In algorithm analysis we count the operations and steps. This is basically justified when computer takes more time to perform an operation than they took to fetch the data needed for that operation. Nowadays the cost of performing an operation is significantly lower than the cost of fetching data from memory.

The run time of many algorithms is dominated by the number of memory references (number of cache misses) rather than by the number of operations. So, when we will try to desing some algorithms, we have to focus on reducing not only the number of operations but also the number of memory accesses. Also have to focus on designing algorithms that hide memory latency.

Suppose there is a simple computer model in which the computer’s memory consists of an L1 cache, an L2 cache, and main memory. We perform some Arithmetic and logical operations using ALU on data resident in registers (R)

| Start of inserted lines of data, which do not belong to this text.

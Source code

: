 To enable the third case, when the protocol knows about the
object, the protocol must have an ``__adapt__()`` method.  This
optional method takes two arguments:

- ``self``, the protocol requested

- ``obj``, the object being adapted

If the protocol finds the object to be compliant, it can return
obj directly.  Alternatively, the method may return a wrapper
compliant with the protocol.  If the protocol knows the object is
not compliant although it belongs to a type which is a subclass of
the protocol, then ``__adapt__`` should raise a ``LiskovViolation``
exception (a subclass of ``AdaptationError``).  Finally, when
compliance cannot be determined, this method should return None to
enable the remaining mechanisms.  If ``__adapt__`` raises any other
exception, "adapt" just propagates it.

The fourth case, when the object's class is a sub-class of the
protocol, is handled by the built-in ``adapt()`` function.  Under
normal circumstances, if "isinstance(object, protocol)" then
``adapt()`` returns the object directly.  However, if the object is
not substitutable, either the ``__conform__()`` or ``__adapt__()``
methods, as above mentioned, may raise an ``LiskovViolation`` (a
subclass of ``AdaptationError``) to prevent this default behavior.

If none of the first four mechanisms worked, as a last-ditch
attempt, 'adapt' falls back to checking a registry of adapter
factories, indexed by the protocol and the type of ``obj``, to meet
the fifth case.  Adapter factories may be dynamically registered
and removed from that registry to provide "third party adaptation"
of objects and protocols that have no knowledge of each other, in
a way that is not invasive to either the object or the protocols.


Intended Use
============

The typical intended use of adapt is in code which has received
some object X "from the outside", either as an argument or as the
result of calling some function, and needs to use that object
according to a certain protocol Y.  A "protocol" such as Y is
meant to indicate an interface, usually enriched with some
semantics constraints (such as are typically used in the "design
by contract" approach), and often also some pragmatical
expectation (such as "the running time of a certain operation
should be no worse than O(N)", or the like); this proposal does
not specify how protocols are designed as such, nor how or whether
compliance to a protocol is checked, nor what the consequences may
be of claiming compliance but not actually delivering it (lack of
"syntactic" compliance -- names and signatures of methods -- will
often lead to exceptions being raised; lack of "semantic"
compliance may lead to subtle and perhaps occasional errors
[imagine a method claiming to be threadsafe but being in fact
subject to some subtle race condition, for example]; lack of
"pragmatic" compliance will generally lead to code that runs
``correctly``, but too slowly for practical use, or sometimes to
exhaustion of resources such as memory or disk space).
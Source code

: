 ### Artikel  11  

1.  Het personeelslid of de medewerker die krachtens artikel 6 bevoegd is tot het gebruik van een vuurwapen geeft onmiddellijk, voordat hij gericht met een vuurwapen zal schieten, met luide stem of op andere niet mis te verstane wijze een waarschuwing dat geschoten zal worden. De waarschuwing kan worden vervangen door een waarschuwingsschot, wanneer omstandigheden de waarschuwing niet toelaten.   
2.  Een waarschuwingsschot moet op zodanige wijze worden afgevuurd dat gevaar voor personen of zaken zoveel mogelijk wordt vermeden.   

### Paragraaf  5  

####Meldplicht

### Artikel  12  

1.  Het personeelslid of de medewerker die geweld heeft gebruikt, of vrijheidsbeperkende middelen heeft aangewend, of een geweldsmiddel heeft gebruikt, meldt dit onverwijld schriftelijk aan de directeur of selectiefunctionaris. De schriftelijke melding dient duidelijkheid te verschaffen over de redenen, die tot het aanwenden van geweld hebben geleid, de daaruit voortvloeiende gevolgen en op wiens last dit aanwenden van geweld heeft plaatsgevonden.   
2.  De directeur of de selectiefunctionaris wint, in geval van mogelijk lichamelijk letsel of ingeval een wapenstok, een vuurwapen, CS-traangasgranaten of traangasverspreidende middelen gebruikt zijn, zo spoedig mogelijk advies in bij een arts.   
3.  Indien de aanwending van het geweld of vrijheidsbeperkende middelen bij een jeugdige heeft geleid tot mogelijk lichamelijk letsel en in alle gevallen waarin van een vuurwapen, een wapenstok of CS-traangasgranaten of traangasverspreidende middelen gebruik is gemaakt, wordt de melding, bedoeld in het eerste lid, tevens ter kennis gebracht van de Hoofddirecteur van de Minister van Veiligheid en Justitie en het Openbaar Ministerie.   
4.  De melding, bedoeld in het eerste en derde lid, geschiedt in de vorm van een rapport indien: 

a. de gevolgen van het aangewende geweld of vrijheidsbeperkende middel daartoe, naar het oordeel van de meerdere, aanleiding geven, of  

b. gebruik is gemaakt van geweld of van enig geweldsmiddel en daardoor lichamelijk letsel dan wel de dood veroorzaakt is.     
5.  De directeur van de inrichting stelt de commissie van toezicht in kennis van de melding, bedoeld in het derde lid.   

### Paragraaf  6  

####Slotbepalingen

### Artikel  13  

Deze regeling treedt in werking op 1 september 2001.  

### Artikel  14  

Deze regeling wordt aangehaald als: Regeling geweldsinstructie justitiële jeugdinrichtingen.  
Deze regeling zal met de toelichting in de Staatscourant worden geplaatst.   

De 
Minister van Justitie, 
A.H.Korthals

This is the block diagram of it −

From the diagram we can also get some knowledge about the size of memory and caches. Main memory is basically hundreds or thousands of MB. Where L2 cache is some fraction of MBs and L1 caches are some KBs. The register size is some bits. When we execute a program, all data in memory. If we add some operation like ADD, then the first number will be stored into register, the data in registers are added, then result is written into memory.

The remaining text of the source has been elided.